Ils n'affichent pas nécessairement les mêmes valeurs, sont issus de milieux socioéconomiques différents, mais ils se distinguent par cette farouche volonté de ne pas attendre la mort les bras croisés. C'est d'ailleurs le leitmotiv de Marc-André Péloquin, dont les avions miniatures sillonnent le ciel ou retrouvent une nouvelle jeunesse dans son atelier. Les ciels de Ray Monde sont également traversés par divers objets et beaucoup de couleurs, mais pour cette artiste-peintre, ancienne élève du frère Jérôme, ses toiles constituent des commentaires sur l'état du monde et sur sa propre existence. L'art est également au centre de la vie de Reine Décarie, une religieuse pour qui la musique représentait sans doute sa véritable vocation, et qui a su partager ses talents avec des générations de chanteurs et de musiciens. Et ne parlez pas de retraite à des hommes comme Gérard Allaire et Jean Lacasse: le premier prend un soin méticuleux de son érablière tandis que l'autre s'émerveille des meubles anciens qu'il peut trouver (parce que de plus en plus rares) pour son magasin d'antiquités.

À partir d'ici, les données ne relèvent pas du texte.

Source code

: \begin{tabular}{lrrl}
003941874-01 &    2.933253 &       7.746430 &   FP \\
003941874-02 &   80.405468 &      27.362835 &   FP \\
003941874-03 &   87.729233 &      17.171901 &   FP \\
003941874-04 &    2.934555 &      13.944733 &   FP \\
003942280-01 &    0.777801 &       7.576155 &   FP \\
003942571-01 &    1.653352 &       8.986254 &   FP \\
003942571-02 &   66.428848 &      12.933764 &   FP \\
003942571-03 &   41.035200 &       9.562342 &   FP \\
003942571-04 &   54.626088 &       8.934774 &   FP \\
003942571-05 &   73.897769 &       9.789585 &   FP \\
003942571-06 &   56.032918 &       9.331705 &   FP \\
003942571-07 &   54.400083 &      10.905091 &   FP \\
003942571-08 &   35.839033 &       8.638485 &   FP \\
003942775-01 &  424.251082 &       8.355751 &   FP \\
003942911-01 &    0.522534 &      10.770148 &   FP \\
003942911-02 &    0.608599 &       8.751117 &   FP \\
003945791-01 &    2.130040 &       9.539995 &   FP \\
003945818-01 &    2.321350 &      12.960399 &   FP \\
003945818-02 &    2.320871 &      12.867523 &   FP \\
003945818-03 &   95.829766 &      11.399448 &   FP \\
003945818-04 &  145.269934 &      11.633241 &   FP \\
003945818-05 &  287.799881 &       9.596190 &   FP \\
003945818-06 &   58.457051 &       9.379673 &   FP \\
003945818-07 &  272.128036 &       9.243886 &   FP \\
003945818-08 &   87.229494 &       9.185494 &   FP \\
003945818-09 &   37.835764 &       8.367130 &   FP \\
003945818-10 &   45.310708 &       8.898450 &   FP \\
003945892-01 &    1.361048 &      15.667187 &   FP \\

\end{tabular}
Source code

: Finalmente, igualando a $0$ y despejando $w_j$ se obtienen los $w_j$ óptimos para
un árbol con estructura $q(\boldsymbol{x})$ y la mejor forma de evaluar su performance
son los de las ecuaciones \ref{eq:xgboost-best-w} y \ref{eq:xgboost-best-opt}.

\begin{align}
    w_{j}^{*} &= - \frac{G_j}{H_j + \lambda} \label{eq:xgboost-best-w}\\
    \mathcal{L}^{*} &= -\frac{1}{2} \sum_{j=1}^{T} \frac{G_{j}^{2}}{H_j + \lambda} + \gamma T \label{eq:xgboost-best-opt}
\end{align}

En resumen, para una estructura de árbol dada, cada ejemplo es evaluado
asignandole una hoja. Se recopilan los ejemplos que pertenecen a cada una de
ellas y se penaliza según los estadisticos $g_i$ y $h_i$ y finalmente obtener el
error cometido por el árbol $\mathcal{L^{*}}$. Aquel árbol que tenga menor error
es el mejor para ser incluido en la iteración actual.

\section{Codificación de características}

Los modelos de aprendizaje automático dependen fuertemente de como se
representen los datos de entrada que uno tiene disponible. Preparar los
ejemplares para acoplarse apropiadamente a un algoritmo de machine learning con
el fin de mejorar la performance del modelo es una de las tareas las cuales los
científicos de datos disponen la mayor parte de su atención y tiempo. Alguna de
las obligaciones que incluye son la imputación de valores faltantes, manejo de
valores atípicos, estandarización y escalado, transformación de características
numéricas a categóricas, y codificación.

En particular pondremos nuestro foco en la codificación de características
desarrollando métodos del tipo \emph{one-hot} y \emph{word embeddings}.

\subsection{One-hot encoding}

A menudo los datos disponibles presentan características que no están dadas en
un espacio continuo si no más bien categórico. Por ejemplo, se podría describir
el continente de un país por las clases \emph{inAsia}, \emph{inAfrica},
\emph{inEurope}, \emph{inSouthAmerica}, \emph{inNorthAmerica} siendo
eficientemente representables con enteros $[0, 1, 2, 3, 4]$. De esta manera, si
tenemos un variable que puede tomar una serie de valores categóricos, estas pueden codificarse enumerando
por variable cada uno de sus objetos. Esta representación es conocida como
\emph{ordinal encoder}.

Au fil des jours et des saisons, ces héros du quotidien et de la longévité joyeuse nous expriment leur philosophie de vie, teintée autant de gros bon sens que de formules toutes faites, propos entrecoupés des sonorités parfois hésitantes de l'orchestre de Gaston Melançon. Or c'est en les voyant s'animer, le regard lumineux et la démarche fière (bien que certains soient limités par un fauteuil roulant, un coeur capricieux ou une main tremblotante), que les personnages de Giguère nous convainquent davantage de la solidité de leur dernière jeunesse. Évidemment, certains secrets de leur fontaine de Jouvence sont évoqués avec discrétion, et il ne faut pas minimiser la présence d'un conjoint aimé, dont l'imminence de la mort ou la maladie les rend encore plus précieux. C'est ainsi que le cinéaste saisit le désespoir de Ray Monde, à un point décisif de sa vie conjugale, ou la colère sourde de Jean Lacasse, dont l'épouse, que par pudeur on ne voit pas, est clouée au lit, et pour longtemps.

Personne, pas même les vedettes d'À force de rêves, ne prétend que vieillir ressemble à un jardin de roses. Tous les âges de la vie peuvent devenir des courses à obstacles, mais les personnages du film de Serge Giguère se révèlent de véritables marathoniens, possédant autant de coeur que de souffle.